The Gate-Keeper Argument for OO (and perhaps AbstractDataTypes)

Please, no TSA jokes.

The above title says "GateKeeper". Does anyone here believe that the safety of any set of data is better if no single entity is responsible for the correctness of that data?

Is it reasonable to think that data stored in an RDBMS and accessed from multiple places in an OOP language can ensure the correctness of that data? If data is stored in a database, then 100% of the safety of that data, must reside with the database and not be done in a OOP. Except for code in triggers, stored procedures should be used to "Gate Keep" the data in a database. If you have a "policy" that treats the database as just a "data store" and gives control to a "data layer" in the OOP, you will probably have a hard time enforcing that because the database can talk to all manner of sources. (Politics between DBA's, programmers, developers and system administrators not withstanding.)
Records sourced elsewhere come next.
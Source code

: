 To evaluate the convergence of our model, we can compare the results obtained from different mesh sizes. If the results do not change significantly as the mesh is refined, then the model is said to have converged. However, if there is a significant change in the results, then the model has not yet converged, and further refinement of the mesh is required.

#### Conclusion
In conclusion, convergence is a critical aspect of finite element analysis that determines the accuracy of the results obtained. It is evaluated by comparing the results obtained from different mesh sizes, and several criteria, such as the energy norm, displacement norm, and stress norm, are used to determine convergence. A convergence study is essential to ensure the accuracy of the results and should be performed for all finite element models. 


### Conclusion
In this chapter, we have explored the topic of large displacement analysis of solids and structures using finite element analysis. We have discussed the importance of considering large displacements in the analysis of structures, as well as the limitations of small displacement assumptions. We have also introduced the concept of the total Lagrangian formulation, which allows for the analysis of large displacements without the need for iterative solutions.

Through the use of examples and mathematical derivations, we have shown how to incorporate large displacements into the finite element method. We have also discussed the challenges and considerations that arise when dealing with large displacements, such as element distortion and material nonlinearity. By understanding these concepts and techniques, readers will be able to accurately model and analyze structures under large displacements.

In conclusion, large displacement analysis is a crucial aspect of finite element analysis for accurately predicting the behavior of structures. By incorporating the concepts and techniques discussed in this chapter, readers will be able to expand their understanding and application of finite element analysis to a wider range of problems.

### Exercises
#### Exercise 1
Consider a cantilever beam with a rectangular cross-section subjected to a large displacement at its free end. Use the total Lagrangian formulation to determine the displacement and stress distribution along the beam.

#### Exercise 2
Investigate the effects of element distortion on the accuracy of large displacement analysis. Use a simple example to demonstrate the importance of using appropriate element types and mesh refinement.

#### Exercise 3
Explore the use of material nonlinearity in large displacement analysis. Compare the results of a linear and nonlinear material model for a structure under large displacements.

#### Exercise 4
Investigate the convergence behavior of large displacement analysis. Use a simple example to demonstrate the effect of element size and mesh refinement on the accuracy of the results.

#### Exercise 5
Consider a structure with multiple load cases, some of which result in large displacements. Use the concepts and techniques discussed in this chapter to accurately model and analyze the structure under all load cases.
Who should be in charge of data that isn't stored in a database? If the data isn't correct, then what code needs changing? That is where "objects" and encapsulation come in. An object should always be responsible for the data that is entrusted to it. To me, this is the most important reason to program in OOP languages. If you have to program in a "non OOP language", then create and enforce your own version of encapsulation.

No single responsibility for data means (at least some of the time) nobody is responsible.

-- DavidClarkd

One of the ideas with OOP is that data is operated on by methods. And that there are only certain methods/behaviors that should be applied to a given set of data. This is a justification for containing a given "data set", and the methods that will operate on it, in a single object. This affords the data, protection from being operated upon inappropriately. Only intended operations are allowed - the encapsulating object is the data's protector, and gate keeper relative to those trying to access the data.

Non-OOP developers might retort that this encourages duplication. These developers might think that OOP would require creating different objects, and duplicating data (heaven forbid) when one needs to operate on the data in a manner different from that of its original encapsulating object. They might argue that "free-standing" data allows more flexibility, because it can be operated upon in any context. But this is precisely what OOP is intended to prevent.

I don't think OO has a monopoly on such. Given specific specifications (that are not paradigm-specific), I could probably duplicate them in non-OO systems and/or databases.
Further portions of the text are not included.